### EXERCISE DESCRIPTION:
Work through the listing below, copying each line that carries the word "false".

BEGIN

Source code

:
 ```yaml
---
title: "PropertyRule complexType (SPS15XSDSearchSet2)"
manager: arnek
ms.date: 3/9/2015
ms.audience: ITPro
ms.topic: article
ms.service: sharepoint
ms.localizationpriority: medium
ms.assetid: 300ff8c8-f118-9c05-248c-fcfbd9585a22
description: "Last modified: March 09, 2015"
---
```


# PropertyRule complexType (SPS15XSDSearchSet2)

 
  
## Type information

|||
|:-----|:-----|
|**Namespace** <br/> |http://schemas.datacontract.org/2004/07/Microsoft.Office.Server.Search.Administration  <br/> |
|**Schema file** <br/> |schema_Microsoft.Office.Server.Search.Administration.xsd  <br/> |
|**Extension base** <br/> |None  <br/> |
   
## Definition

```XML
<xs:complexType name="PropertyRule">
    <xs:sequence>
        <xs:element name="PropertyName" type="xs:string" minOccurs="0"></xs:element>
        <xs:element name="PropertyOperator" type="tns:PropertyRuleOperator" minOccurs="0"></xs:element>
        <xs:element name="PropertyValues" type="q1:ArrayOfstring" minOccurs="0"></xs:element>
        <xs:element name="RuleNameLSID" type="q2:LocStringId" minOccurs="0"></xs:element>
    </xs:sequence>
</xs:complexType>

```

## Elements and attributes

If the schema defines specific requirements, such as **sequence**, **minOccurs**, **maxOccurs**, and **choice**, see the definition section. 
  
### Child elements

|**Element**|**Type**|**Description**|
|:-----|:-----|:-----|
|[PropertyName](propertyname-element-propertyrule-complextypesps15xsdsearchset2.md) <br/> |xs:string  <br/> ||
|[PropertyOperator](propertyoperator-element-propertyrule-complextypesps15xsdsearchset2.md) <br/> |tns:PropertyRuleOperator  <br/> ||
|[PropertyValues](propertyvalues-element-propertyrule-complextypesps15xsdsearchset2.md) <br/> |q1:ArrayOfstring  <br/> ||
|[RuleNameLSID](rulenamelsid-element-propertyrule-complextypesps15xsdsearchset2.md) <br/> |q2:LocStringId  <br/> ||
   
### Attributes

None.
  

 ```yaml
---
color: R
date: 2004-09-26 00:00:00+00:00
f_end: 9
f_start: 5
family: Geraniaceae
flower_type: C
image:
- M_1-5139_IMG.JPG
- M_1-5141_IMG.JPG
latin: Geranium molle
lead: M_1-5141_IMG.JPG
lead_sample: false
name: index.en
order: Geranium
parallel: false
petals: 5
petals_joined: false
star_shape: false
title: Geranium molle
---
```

END

### ANSWER:
lead_sample: false
parallel: false
petals_joined: false
star_shape: false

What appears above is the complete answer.